Lee-Ponting spat adds to Aussie woes

Updated: 21 October 2008 18:24 IST

Tension in the Australian camp came to fore when Brett Lee had a heated exchange with skipper Ricky Ponting on the fourth day of the Mohali Test.


The frustrating tour of India is beginning to take a toll on the Australian team and the tension in their camp came to fore when struggling pacer Brett Lee had a heated exchange with skipper Ricky Ponting on the penultimate day of the lost second Test in Mohali.

According to reports here, Lee, apparently frustrated at not being used for an entire session on Monday, made his displeasure clear to Ponting, who reportedly did not take too kindly to the fast bowler's outburst resulting in an animated exchange.

"The tension boiled over in the morning session yesterday when Ponting refused to let his out-of-form fast bowler, Brett Lee, have the ball. Lee's frustration was obvious as the pair argued," reported the 'Sydney Morning Herald'.

Noted cricket writer Peter Roebuck devoted an entire coulmn to the blow-up, saying it was a sign of the simmering tension in the team, which is still coming to terms with retirements of big-wigs like Shane Warne and Glenn McGrath.

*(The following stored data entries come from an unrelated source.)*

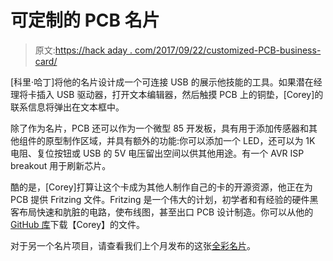 # 可定制的 PCB 名片

> 原文:[https://hack aday . com/2017/09/22/customized-PCB-business-card/](https://hackaday.com/2017/09/22/customizable-pcb-business-card/)

[科里·哈丁]将他的名片设计成一个可连接 USB 的展示他技能的工具。如果潜在经理将卡插入 USB 驱动器，打开文本编辑器，然后触摸 PCB 上的铜垫，[Corey]的联系信息将弹出在文本框中。

除了作为名片，PCB 还可以作为一个微型 85 开发板，具有用于添加传感器和其他组件的原型制作区域，并具有额外的功能:你可以添加一个 LED，还可以为 1K 电阻、复位按钮或 USB 的 5V 电压留出空间以供其他用途。有一个 AVR ISP breakout 用于刷新芯片。

酷的是，[Corey]打算让这个卡成为其他人制作自己的卡的开源资源，他正在为 PCB 提供 Fritzing 文件。Fritzing 是一个伟大的计划，初学者和有经验的硬件黑客布局快速和肮脏的电路，使布线图，甚至出口 PCB 设计制造。你可以从他的 [GitHub 库](https://github.com/exploitagency/PCB-Business-Card)下载【Corey】的文件。

对于另一个名片项目，请查看我们上个月发布的这张[全彩名片](https://hackaday.com/2017/08/06/full-color-pcb-business-card/)。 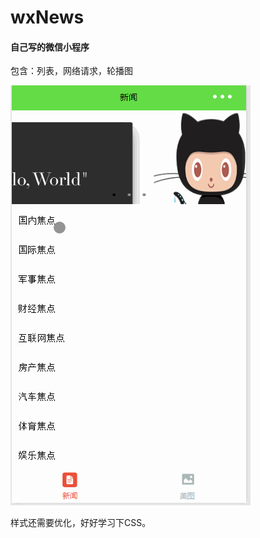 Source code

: # wxNews
#### 自己写的微信小程序

包含：列表，网络请求，轮播图

![img](https://github.com/1008611/wxNews/blob/master/111.gif)


样式还需要优化，好好学习下CSS。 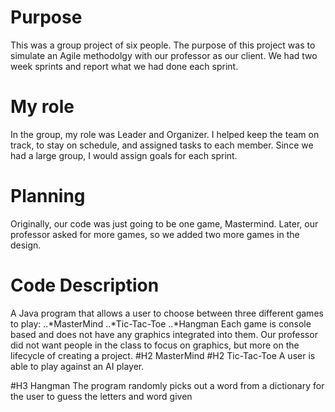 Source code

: # Purpose

This was a group project of six people. The purpose of this project was to simulate an Agile methodolgy with our professor as our client. We had two week sprints and report what we had done each sprint.  

# My role 

In the group, my role was Leader and Organizer. I helped keep the team on track, to stay on schedule, and assigned tasks to each member. Since we had a large group, I would assign goals for each sprint. 
# Planning

Originally, our code was just going to be one game, Mastermind. Later, our professor asked for more games, so we added two more games in the design. 

# Code Description

A Java program that allows a user to choose between three different games to play: 
    ..*MasterMind
    ..*Tic-Tac-Toe
    ..*Hangman
Each game is console based and does not have any graphics integrated into them. Our professor did not want people in the class to focus on graphics, but more on the lifecycle of creating a project. 
#H2 MasterMind
#H2 Tic-Tac-Toe
A user is able to play against an AI player.

#H3 Hangman
The program randomly picks out a word from a dictionary for the user to guess the letters and word given 
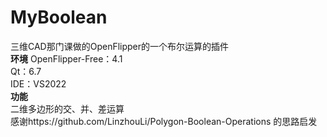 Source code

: # MyBoolean
三维CAD那门课做的OpenFlipper的一个布尔运算的插件<br>
**环境**
OpenFlipper-Free：4.1<br>
Qt：6.7<br>
IDE：VS2022<br>
**功能**<br>
二维多边形的交、并、差运算<br>
感谢https://github.com/LinzhouLi/Polygon-Boolean-Operations 的思路启发<br>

"Twenty minutes before lunch, Brett Lee's fragility was laid bare before the cricketing public. By 20 minutes after tea his exasperation seemed to reach beyond personal concerns and to reflect the fraught state of the entire side," he wrote.

"The row between the team's fastest leather flinger and a beleaguered captain was the first hint that all was not well in the visiting camp."

Recalling the chain of events, Roebuck, who is in Mohali, said it was understandable for Lee to lose his cool but equally understandable was Ponting's anger, considering the pressure he has been taking upon himself in the face of his poor current form.

"Ordinarily the most good-natured of fast bowlers, Lee had retained his equanimity at the start of the fourth day as his captain threw the ball to Shane Watson and Cameron White, a pair with nine Test wickets between them.

"He had held himself in check as Mitchell Johnson and Peter Siddle followed the newcomers to the crease. He knew he had taken only three wickets in the series, besides which he is not interested in the seniority stakes. And so he smiled and encouraged his comrades," said Roebuck serialising the circumstances that led to the angry exchange.

Roebuck said Lee, who comes into series after a much-publiscised break-up with wife Liz Kemp, perhaps took it as an insult when Michael Hussey was preferred over him in the Test which Australia lost by a massive 320 runs.

"Strong, fast and resourceful, he had taken numerous wickets and commanded universal respect. Alas, his bowling had deserted him in India. He had bowled without conviction, plan or accuracy. Everything was broken, it seemed, except his cricketing heart. And now that was under strain.

"It was not until Hussey was introduced and White was summoned for a second spell that Lee cried enough. By chance his captain was fielding a few yards away and Lee took the chance to remind him that he was fit, eager and had in his time claimed a few scalps - more than the rest put together, as a matter of fact".

"Ponting may have seen the matter in a different light. Conceivably he was trying to protect a friend and ally from further blows to a wounded psyche. Certainly he did not mean to snub him, let alone teach him a lesson.

"In the heat of the moment Ponting responded to Lee's niggle not with a sally but a riposte. Doubtless he felt that his authority had been undermined."

But Roebuck said good sense prevailed after Ponting spoke to Lee at lunch and the duo apparently buried the issue as promptly as it started.

"Happily relations were restored in the interval. After all, it takes more than a spat to rent asunder a strong friendship," the newspaper report said.